■ WORK TO BE COMPLETED ■
From the listing below, select every line where the word "care" appears.
■ ■ ■ ■
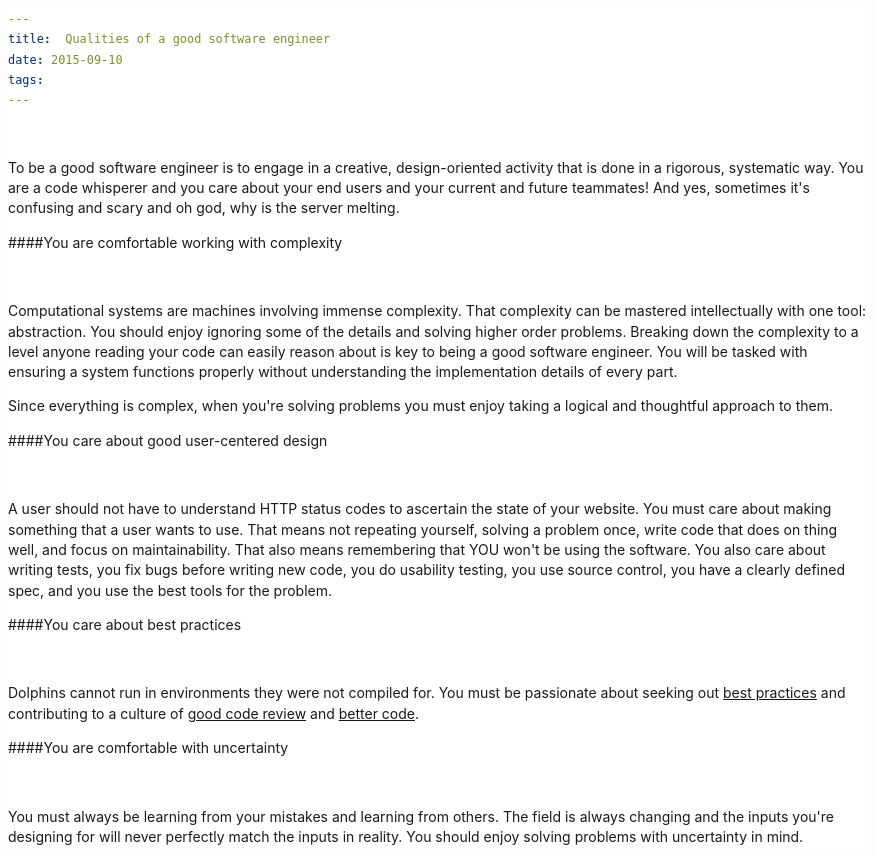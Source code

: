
 ```yaml
---
title:  Qualities of a good software engineer
date: 2015-09-10
tags:
---
```


<img src="/img/articles/scary.png" alt="" style="width: 100%;max-height: 100%">

To be a good software engineer is to engage in a creative, design-oriented activity that is done in a rigorous, systematic way. You are a code whisperer and you care about your end users and your current and future teammates! And yes, sometimes it's confusing and scary and oh god, why is the server melting.

####You are comfortable working with complexity

<img src="/img/articles/donotremove.png" alt="" style="width: 100%;max-height: 100%">

Computational systems are machines involving immense complexity. That complexity can be mastered intellectually with one tool: abstraction. You should enjoy ignoring some of the details and solving higher order problems. Breaking down the complexity to a level anyone reading your code can easily reason about is key to being a good software engineer. You will be tasked with ensuring a system functions properly without understanding the implementation details of every part.

Since everything is complex, when you're solving problems you must enjoy taking a logical and thoughtful approach to them. 

####You care about good user-centered design

<img src="/img/articles/httpok.png" alt="" style="width: 100%;max-height: 100%">

A user should not have to understand HTTP status codes to ascertain the state of your website. You must care about making something that a user wants to use. That means not repeating yourself, solving a problem once, write code that does on thing well, and focus on maintainability. That also means remembering that YOU won't be using the software. You also care about writing tests, you fix bugs before writing new code, you do usability testing, you use source control, you have a clearly defined spec, and you use the best tools for the problem.

####You care about best practices

<img src="/img/articles/dolphin.png" alt="" style="width: 100%;max-height: 100%">

Dolphins cannot run in environments they were not compiled for. You must be passionate about seeking out [best practices](https://github.com/thoughtbot/guides/tree/master/best-practices) and contributing to a culture of [good code review](https://github.com/thoughtbot/guides/tree/master/code-review) and [better code](http://www.joelonsoftware.com/articles/fog0000000043.html).

####You are comfortable with uncertainty

<img src="/img/articles/uncertainty.png" alt="" style="width: 100%;max-height: 100%">

You must always be learning from your mistakes and learning from others. The field is always changing and the inputs you're designing for will never perfectly match the inputs in reality. You should enjoy solving problems with uncertainty in mind.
■ ■ ■ ■
■ ANSWER SPACE ■
To be a good software engineer is to engage in a creative, design-oriented activity that is done in a rigorous, systematic way. You are a code whisperer and you care about your end users and your current and future teammates! And yes, sometimes it's confusing and scary and oh god, why is the server melting.
####You care about good user-centered design
A user should not have to understand HTTP status codes to ascertain the state of your website. You must care about making something that a user wants to use. That means not repeating yourself, solving a problem once, write code that does on thing well, and focus on maintainability. That also means remembering that YOU won't be using the software. You also care about writing tests, you fix bugs before writing new code, you do usability testing, you use source control, you have a clearly defined spec, and you use the best tools for the problem.
####You care about best practices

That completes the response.